Le lendemain, la rencontre commença. Voilà comment je découvris Marc Veyrat, dur comme la pierre et tendre comme l'herbe, ou plutôt faussement tendre car sur son fil on peut se couper.
Cette rencontre est une des plus fortes de ma vie de critique gastronomique. L'homme vous tourne autour, essaie de vous jauger… qui est-on… que veut-on lui voler… quelle mouche passe par là qui virevolte autour de l'âne de prix… puis il lit des articles déjà écrits par le critique… ou plutôt les fait lire à sa femme… "c'est qu'il est presque analphabète" sourit-il des yeux… et puis quand sa femme dit "banco, y'a du style sous la plume", il croit sa femme, l'homme n'est pas misogyne, il sait aimer femme et convives quand il les accepte… alors il s'ouvre… il ne se répand pas car il a le sang qui sait se tenir… il a de la fierté à revendre… il se laisse aller, ouvert et solide.
Le géant est cadenassé. Un hôtel, aussi beau soit-il, qui ne lui ressemble pas totalement, des investisseurs qui ont misé sur lui comme sur un pur-sang… ce qu'il est…pur-sang de Manigod, son village, près duquel il reconstitue une auberge paysanne, animaux en bas et convives en haut qui, par des baies vitrées au sol, regardent les animaux… il serait bon que ce soit aussi l'inverse… quand l'homme regarde le singe à travers des barreaux, le singe voit aussi l'homme en cage.
Je n'ai pas encore visité ce lieu, alors ce que j'en dis… revenons à l'Auberge de l'Eridan.

Voici l'heure de vérité.
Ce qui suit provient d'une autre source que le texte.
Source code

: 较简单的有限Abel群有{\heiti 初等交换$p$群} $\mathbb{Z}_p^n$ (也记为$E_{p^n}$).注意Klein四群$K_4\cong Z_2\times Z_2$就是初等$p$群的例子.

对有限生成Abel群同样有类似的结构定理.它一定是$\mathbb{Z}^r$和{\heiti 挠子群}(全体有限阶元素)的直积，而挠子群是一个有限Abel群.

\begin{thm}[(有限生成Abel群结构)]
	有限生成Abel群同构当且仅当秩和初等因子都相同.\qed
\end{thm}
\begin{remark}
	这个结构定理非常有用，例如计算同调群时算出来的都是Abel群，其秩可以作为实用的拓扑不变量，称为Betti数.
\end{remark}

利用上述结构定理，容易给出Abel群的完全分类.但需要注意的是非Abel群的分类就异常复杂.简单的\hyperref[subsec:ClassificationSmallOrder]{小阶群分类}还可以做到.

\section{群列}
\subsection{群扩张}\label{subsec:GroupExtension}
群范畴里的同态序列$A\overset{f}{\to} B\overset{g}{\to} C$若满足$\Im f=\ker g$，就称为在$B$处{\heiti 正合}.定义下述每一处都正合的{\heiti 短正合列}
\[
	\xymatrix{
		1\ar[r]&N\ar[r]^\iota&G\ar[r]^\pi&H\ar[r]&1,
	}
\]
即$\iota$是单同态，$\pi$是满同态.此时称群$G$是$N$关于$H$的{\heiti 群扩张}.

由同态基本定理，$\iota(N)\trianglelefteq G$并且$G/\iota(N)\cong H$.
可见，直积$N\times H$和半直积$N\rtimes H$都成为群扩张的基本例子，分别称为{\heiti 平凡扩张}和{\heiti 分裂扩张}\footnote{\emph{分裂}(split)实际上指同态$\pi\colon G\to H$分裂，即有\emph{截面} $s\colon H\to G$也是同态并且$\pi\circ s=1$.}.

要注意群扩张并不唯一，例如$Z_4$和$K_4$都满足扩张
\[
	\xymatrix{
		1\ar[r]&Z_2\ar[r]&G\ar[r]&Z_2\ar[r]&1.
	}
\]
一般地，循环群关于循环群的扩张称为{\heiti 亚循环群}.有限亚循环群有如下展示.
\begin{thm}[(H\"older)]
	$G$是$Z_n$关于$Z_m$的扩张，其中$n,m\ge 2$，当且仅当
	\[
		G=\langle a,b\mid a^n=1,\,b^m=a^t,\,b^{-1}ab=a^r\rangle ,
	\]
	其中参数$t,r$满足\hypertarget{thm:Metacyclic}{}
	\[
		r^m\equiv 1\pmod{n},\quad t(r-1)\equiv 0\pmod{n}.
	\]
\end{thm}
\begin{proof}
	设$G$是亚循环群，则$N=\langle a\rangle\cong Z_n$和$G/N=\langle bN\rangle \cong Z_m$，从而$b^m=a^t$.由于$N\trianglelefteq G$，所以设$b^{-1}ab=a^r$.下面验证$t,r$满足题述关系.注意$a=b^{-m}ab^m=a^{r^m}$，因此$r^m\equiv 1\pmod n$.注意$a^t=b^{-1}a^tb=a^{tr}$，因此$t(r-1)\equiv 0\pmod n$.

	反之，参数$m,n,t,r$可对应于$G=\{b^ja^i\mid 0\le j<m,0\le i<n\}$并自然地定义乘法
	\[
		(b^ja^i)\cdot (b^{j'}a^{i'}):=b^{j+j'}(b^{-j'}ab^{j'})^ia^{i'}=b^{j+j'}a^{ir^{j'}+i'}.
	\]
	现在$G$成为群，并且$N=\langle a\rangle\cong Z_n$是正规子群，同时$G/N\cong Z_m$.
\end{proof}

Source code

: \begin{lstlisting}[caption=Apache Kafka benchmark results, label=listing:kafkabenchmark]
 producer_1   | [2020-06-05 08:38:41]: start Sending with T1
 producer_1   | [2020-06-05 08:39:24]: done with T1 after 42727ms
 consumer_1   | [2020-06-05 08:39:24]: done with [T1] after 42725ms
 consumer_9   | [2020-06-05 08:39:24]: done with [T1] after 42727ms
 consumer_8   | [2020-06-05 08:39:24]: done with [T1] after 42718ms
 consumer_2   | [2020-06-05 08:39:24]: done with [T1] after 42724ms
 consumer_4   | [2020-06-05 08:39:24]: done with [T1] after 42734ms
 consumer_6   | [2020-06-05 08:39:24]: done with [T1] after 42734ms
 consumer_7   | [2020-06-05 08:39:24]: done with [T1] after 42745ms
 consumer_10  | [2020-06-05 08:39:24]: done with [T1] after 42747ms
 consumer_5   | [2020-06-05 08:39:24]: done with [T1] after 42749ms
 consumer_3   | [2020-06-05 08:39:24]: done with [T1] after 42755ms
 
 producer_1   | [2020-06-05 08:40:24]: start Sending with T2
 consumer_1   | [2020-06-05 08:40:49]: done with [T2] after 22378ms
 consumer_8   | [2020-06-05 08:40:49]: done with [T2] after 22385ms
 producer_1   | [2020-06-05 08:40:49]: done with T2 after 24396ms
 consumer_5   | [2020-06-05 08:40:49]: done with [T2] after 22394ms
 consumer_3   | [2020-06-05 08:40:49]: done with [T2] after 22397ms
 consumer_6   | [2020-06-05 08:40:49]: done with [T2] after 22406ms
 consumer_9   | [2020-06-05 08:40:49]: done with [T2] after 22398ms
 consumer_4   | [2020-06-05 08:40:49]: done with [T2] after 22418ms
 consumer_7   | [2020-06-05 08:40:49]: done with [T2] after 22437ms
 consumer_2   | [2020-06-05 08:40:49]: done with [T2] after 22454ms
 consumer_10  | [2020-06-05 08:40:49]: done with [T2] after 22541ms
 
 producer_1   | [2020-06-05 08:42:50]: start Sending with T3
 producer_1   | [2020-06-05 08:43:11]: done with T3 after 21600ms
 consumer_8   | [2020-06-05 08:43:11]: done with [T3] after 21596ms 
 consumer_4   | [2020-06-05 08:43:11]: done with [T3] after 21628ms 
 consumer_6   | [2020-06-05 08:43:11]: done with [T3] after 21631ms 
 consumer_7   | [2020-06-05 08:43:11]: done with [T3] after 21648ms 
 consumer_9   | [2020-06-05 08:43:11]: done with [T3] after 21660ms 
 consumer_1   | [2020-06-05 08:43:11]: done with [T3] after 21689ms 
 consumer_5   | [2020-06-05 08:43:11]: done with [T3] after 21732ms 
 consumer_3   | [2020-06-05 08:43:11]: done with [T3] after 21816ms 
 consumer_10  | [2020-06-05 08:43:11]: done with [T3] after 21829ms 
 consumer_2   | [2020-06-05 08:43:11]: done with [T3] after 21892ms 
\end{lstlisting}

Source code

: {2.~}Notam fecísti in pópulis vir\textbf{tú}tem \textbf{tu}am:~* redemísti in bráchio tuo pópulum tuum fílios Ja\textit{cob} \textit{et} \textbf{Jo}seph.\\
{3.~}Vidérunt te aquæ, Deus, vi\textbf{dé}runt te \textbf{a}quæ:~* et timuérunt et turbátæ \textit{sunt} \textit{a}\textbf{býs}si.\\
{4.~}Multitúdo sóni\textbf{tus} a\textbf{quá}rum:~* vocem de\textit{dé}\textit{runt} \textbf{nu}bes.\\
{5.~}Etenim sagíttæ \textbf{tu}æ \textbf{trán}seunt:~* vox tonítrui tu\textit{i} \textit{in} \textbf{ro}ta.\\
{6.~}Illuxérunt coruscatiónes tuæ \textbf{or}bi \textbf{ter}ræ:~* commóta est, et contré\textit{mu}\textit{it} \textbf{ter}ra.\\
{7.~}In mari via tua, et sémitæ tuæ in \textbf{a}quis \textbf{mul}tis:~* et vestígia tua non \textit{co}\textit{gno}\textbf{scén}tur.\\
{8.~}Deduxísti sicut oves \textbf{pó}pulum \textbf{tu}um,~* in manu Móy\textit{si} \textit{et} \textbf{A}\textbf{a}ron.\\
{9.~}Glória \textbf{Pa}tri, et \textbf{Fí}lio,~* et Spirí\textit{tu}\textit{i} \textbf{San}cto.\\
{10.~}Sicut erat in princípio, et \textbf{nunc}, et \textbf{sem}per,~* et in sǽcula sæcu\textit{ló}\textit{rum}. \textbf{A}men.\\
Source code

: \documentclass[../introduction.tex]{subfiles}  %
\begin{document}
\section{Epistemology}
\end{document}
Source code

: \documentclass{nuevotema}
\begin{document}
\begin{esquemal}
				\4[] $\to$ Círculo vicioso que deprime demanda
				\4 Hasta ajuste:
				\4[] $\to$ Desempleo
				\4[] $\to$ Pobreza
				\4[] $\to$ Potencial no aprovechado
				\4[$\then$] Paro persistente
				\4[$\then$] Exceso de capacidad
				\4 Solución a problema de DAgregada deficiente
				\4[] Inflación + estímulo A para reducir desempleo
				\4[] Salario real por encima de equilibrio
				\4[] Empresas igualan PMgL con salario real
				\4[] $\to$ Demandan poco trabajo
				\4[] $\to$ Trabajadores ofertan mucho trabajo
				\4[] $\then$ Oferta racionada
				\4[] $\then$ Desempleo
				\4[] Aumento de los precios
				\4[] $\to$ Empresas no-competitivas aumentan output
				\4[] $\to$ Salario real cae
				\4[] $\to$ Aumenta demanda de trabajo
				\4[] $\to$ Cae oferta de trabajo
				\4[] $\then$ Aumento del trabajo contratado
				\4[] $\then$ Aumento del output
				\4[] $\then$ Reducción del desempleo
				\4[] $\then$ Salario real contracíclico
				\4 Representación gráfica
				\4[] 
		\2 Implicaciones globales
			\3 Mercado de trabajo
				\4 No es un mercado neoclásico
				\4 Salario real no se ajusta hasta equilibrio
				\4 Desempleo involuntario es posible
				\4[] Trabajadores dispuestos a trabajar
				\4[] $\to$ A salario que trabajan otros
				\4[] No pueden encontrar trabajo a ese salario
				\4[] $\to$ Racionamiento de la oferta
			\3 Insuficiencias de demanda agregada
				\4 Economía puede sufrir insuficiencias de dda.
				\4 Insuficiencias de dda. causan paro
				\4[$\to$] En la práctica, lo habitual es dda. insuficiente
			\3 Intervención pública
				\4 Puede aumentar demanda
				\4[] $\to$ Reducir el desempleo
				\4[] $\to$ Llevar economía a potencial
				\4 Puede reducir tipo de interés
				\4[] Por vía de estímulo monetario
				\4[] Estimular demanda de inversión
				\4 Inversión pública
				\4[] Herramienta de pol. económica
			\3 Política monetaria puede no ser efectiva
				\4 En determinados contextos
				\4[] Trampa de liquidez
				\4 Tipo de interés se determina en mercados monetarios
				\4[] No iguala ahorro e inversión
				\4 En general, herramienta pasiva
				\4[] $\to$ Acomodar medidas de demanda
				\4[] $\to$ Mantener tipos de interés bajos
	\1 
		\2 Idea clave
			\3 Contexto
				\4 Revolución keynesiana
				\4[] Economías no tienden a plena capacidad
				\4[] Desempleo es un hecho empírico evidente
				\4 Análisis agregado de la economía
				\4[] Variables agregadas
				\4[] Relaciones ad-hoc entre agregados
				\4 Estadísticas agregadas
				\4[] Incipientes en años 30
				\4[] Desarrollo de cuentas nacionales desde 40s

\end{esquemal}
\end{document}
Dans l'assiette, on sent d'emblée le pur talent, la perfection telle que j'ai pu la connaître chez Loiseau ou Rollinger. L'homme n'est pas que le chapeau qu'il montre aux médias, le chapeau le protège car il est pudique.

C'est un renifleur, il a l'herbier dans les narines, la féminité dans les papilles.

C'est un renifleur, il a l'herbier dans les narines, la féminité dans les papilles. Sous le mâle viril se niche à la fois la femme et l'enfant. Quand on aime une cuisine, on a envie d'aimer le cuisinier, ils ne font qu'un.
Le Savoyard est une gangue brute dont les mains délivrent la pierre fine. Les mains tordent le torchon, écaillent le poisson, ses jambons sont ceux de son enfance, fumés dans la cheminée et tout goûteux de genièvre. Nulle part dans le restaurant l'odeur des bêtes ni celui, fort, de la séchée où l'on fabriquait le reblochon mais des raviolis (sans pâte) aux senteurs des Alpages, la salade de haricots de Soissons à la Truffe de Janvier, l'omble chevalier savoyard ou le Bar au jus de palourdes parfumé au Fnü, fenouil sauvage de la montagne.
La charlotte aux coings épouse le filet de chevreuil, ah mourir pour Veyrat n'est pas mourir mais l'apothéose d'une vie de chevreuil… c'est donner son corps à la science culinaire… c'est l'apothéose d'une vie qui a enfin un but… c'est aussi ce que pense pour l'agneau de Sisteron agrémenté au pimpiolet des Aravis.

C'est sous la jupe des femmes que Marc Veyrat puise ce qui, dans l'assiette, devient l'Ambroisie des dieux.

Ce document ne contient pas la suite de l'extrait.